TITLE: Learning via Solutions to our Limitations AUTHOR: Eugene Wallingford DATE: November 13, 2009 2:18 PM DESC: ----- BODY: Yesterday I introduced refactoring in my software engineering course. Near the beginning of my code demo, I got sidetracked a bit when I mentioned that I would be using JUnit to run some automated tests. We have not talked about testing yet, automated or otherwise, and I thought that refactoring might be a good way to show its value. One student wondered why he should go to the trouble; why not just write a few lines of code to do his own testing? My initial response turned too quickly to the idea of automation, which seemed natural given the context of refactoring. Automating tests is essential when we are working in a tight cycle of code-test-refactor-test. This wasn't all that persuasive to the student, who had not seen us refactor yet. Fortunately, another student, who has used testing frameworks at work, jumped in to point out the real flaw in what the first student had proposed: interspersing test code and production code. I think that was more persuasive to the class, and we moved on. That got me to thinking about a different way to introduce both testing frameworks and refactoring next time.

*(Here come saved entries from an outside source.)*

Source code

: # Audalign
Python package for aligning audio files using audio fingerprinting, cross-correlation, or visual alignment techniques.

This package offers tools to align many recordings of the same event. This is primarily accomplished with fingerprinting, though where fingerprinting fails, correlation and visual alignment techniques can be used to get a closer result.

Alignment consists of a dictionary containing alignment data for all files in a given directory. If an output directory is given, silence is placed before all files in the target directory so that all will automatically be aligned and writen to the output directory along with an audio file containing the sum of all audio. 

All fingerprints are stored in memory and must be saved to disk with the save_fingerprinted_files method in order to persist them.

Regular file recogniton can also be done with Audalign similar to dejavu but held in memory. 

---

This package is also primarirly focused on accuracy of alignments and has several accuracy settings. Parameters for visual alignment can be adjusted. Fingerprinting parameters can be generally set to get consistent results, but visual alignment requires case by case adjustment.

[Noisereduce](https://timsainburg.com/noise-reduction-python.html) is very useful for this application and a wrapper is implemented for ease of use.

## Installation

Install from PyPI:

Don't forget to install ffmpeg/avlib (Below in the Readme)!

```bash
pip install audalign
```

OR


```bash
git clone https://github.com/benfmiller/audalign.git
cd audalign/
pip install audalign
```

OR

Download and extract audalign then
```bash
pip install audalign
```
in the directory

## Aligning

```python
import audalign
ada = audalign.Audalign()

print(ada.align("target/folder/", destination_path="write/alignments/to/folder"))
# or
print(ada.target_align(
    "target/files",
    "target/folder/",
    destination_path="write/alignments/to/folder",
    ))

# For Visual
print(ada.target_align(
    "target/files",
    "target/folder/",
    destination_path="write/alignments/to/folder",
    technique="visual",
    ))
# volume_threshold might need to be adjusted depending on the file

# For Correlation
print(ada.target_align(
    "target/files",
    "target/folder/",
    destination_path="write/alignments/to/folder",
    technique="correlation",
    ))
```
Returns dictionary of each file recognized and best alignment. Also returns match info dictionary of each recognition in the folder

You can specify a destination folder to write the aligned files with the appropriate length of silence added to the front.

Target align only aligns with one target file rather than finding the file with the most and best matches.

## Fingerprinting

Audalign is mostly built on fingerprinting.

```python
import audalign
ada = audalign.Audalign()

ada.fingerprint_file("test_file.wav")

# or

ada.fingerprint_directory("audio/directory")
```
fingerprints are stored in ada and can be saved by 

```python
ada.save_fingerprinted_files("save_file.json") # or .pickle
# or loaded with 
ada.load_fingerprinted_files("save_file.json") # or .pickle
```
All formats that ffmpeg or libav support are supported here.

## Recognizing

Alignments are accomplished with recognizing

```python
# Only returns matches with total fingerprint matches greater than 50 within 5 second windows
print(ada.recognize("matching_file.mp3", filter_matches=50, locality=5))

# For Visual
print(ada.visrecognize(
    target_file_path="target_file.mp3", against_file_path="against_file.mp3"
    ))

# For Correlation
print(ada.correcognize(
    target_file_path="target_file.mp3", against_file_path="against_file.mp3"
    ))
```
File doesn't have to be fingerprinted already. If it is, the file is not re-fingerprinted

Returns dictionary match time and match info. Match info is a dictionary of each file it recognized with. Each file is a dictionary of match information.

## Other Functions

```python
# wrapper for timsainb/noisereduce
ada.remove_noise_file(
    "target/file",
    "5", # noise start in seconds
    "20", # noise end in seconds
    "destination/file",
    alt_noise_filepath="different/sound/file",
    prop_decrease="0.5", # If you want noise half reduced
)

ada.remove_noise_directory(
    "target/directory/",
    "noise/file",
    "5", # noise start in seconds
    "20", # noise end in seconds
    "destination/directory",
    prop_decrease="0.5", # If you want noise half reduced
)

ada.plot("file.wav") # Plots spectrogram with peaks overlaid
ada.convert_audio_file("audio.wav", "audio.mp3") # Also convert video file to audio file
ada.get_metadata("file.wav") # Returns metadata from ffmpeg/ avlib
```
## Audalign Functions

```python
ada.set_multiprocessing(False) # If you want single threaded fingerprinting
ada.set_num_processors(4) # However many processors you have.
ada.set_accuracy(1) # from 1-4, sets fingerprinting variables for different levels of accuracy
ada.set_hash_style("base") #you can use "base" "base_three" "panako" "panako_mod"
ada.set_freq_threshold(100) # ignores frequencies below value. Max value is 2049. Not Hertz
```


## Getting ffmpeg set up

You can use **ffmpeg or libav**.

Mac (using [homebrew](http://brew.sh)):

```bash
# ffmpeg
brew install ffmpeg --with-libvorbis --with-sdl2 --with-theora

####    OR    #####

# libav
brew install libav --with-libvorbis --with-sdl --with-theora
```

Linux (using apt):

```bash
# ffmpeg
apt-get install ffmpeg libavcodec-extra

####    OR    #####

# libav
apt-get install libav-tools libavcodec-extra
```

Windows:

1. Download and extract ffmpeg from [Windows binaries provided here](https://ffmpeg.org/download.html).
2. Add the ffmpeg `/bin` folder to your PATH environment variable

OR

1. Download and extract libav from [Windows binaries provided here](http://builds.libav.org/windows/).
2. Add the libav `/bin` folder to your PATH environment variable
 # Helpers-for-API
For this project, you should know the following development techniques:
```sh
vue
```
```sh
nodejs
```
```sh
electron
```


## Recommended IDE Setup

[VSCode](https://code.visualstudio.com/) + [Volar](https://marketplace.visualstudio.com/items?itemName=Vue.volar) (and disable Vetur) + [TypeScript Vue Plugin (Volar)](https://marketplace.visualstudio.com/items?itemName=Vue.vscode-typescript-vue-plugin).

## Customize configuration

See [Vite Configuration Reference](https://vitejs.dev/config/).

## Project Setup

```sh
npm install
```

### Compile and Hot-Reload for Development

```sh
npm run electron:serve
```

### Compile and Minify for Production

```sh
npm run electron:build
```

The key pedagogical idea is to focus on students' current experience and why they need something new. Necessity gives birth not only to invention but also to the desire to learn. Somedays, I think the web is magic. This popped into newsfeed when I refreshed this morning:
whenever possible, introduce new skills and new knowledge as the solution to the limitations of old skills and old knowledge
Meyer, who teaches HS math, has a couple of images contrasting the typical approach to lesson planning (introduce concept, pay "brief homage to workers who use it", work sample problems) to an approach based on the limitations of old skills:
  1. summarize briefly relevant prior skills
  2. show a "sample problem that renders those skills pretty well useless"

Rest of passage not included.